The most beautiful place we found to swim was Oval Inlet on the Delimara peninsula.
It is not advertised and is not much frequented by foreigners. Access is by a long set of rough steps and then a trek across flat limestone shelves which in some places are so dramatically undercut that holes the size of dinner plates have been worn through the lip. They shelve gently to the waters edge where they plunge down 20 feet in a weed/anemone covered cliff to the sea floor. The ladder, unhelpfully, sloped back under the cliff making Mrs P’s entry to the water rather less than elegant. Once in though, it was marvellous. I borrowed L’s mask and was amazed more by the plant life on the rocks than by the fish which were many, but not so colourful as some I have seen. Many dark holes, though made me wonder if eels lurked there and I had no desire to put my feet down. Sea urchins abound in these waters and I did not relish a prang either. In the cup of the oval the sea bed was of golden sand and the water was a clear, sparkling aquamarine. Reluctantly we left to go in search of lunch – should have brought a picnic, but had probably had enough sun.
Another unexpected bonus was Paradise Bay – very different from the “wild swimming” scenario above. Also accessed by a long stair of concrete, manicured, banistered steps, it nestles in a narrow inlet bordered by lovely fine golden sand. The beach franchise have made the most of the limited space. There are four tiers of terracing each with sunbeds and umbrellas tightly packed in. The middle two tiers are concrete, so not too much sand in the towels. A restaurant and bar served great fish, the usual burgers, lovely salads and gloriously cold beer.
The best bit here though is the sit-on kayak rental. They are decent boats and feathered paddles imported from Australia and we spent a wonderful hour wending our way around and through the rocks. They have an observation perspex panel in the footwell so we could see the fish and flora we passed over. It was marvellous to be back in a boat again, but the sun was extremely hot (32degs) and discretion won out and we only spent an hour. It did resolve us to buy our own kayaks here though. Lunch was a bit distracting trying to keep the flies away. They become a bit of a pest this time of year and I have spent a fortune on gadgets, plug-ins and sprays, some more effective than others. Best to spray up before going out around now, and eat inside where they are not so ubiquitous.

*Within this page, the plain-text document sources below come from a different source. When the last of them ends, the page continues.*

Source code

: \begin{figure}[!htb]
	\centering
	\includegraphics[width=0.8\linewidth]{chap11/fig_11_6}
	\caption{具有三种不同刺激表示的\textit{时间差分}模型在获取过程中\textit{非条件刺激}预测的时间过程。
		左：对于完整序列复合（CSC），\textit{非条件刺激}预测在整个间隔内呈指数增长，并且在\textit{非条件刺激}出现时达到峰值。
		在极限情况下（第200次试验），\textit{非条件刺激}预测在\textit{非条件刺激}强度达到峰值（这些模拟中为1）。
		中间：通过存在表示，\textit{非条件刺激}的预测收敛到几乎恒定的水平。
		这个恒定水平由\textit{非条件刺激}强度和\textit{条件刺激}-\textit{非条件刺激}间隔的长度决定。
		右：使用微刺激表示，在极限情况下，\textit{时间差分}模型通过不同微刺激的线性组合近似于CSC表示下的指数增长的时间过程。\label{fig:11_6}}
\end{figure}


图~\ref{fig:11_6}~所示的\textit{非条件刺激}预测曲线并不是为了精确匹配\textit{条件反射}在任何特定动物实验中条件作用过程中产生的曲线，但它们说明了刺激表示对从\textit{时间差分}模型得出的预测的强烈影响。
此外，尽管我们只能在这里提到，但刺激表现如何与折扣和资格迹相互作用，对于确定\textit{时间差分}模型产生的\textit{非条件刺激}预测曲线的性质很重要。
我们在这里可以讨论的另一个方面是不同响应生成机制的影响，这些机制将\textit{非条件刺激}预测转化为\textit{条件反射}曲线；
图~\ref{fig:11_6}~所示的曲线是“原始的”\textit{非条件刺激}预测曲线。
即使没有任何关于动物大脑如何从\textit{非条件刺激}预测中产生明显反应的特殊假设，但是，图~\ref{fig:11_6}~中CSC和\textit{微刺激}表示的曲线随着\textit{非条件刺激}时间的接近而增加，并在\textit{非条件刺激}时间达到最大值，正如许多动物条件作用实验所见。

After these wonderful excursions life headed in another direction. My mother came to stay for a week and despite the heat, managed very well. Not having swum for 16 years, she was keen to relearn in our pool. This she did admirably with the initial help of a bright yellow foam” noodle”, and was swimming unaided by the time she left. Not bad for 81, is it?
The tour guiding was repeated the next week when our friends John and Joyce arrived for a week.Fortunately it involved introducing them to lots of nice restaurants. Very hot. Thank goodness for air conditioning.
We have our first outing to the Bridge Club later this week. It all sounds a bit daunting but we have played with some friends who belong and they have encouraged us with the words “Do not be intimidated”. Scary! I am sure we will have a great time once the nervousness has dissipated. I will reveal how we got on in the next instalment.